___ Data for review ___

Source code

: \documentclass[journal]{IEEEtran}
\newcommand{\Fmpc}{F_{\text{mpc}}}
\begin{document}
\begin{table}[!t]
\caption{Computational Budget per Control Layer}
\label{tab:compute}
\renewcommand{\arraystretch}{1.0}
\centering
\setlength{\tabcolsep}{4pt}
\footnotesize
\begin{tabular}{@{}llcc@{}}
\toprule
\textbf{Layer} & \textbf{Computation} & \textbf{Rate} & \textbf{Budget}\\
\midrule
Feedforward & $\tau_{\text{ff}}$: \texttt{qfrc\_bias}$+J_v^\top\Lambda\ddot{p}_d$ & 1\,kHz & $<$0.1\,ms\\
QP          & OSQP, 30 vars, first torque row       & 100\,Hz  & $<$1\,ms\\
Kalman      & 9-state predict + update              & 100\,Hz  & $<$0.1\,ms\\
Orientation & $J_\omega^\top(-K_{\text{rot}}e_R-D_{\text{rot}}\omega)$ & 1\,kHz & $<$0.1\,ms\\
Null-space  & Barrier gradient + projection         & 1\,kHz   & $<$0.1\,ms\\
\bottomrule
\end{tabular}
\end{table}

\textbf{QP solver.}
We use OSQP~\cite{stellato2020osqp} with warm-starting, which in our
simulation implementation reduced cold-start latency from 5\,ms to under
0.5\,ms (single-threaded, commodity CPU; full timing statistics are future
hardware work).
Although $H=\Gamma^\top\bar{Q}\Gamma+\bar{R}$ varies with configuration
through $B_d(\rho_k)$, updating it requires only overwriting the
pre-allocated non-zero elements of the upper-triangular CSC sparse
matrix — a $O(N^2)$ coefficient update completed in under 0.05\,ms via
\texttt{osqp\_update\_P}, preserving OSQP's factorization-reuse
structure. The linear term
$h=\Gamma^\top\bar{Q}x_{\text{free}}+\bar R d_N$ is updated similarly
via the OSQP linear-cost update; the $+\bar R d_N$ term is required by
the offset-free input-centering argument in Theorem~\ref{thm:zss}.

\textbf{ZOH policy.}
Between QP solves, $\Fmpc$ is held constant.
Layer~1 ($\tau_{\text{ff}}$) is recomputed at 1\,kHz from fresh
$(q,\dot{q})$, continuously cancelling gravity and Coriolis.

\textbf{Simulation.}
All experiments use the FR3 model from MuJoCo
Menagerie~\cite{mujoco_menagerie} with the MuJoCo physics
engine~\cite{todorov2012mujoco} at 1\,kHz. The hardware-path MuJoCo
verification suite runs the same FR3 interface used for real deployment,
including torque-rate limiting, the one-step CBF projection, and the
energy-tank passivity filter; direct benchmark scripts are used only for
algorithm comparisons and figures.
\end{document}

___

Aim of the exercise:
Nothing but a number belongs in the answer: the number of lines above that contain "term".

Reply to the task:
2